Task:
Could you show all lines in the entries below that contain the string "backward"?

# # #

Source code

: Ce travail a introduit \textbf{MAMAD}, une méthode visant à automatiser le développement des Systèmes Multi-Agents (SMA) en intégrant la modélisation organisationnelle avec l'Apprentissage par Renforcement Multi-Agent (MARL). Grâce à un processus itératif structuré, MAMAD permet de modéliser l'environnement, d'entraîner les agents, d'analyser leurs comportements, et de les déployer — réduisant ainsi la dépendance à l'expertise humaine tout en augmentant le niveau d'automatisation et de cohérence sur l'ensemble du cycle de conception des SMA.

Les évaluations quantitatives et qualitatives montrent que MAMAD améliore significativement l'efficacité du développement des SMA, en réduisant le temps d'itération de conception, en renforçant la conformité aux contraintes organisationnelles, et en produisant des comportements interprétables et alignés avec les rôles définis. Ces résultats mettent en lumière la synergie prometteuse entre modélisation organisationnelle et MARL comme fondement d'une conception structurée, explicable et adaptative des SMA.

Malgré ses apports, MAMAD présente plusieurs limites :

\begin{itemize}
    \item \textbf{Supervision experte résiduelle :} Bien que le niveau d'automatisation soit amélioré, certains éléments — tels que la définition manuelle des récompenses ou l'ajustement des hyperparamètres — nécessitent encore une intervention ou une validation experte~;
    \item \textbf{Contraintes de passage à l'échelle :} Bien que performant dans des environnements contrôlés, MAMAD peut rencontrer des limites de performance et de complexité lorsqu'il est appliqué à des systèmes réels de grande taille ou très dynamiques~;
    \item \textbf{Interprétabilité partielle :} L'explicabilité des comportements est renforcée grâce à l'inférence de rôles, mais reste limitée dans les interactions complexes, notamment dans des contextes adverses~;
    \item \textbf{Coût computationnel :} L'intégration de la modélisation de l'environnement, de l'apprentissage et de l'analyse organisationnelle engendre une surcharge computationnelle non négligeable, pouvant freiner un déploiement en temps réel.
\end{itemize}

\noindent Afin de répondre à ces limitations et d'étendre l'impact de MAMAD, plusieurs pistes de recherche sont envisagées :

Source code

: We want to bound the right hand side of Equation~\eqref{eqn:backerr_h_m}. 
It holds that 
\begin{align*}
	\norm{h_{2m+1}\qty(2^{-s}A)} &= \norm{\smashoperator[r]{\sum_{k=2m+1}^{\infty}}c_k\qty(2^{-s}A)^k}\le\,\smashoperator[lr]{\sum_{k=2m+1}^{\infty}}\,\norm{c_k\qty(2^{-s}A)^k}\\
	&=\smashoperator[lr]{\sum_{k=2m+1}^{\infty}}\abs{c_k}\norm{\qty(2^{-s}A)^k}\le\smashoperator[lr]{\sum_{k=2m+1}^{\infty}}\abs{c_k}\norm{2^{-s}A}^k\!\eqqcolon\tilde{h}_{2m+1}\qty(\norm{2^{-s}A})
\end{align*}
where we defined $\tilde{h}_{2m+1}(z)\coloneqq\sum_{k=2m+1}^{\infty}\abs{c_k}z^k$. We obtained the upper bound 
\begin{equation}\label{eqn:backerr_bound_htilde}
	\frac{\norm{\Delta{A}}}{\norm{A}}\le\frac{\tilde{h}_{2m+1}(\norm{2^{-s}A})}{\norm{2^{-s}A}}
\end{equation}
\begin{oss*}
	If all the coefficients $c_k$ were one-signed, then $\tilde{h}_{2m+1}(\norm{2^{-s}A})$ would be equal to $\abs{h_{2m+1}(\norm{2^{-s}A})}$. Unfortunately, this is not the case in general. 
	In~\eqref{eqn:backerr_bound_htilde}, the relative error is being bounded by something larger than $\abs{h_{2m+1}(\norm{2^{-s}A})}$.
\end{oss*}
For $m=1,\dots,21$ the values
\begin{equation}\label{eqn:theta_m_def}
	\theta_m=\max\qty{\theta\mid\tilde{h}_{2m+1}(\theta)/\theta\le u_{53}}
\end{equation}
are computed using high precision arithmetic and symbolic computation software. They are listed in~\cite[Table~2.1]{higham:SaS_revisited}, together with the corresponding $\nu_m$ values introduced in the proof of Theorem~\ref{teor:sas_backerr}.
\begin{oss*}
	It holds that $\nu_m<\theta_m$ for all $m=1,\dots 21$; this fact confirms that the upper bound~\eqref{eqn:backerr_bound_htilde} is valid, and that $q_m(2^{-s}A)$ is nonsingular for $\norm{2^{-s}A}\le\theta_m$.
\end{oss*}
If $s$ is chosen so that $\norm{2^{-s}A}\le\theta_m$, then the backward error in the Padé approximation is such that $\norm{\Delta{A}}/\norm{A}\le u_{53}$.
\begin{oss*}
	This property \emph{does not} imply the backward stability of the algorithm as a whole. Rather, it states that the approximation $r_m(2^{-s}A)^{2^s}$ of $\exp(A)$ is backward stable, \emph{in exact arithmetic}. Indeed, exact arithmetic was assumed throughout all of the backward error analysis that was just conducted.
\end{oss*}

# # #

Solution to this exercise:
If $s$ is chosen so that $\norm{2^{-s}A}\le\theta_m$, then the backward error in the Padé approximation is such that $\norm{\Delta{A}}/\norm{A}\le u_{53}$.
	This property \emph{does not} imply the backward stability of the algorithm as a whole. Rather, it states that the approximation $r_m(2^{-s}A)^{2^s}$ of $\exp(A)$ is backward stable, \emph{in exact arithmetic}. Indeed, exact arithmetic was assumed throughout all of the backward error analysis that was just conducted.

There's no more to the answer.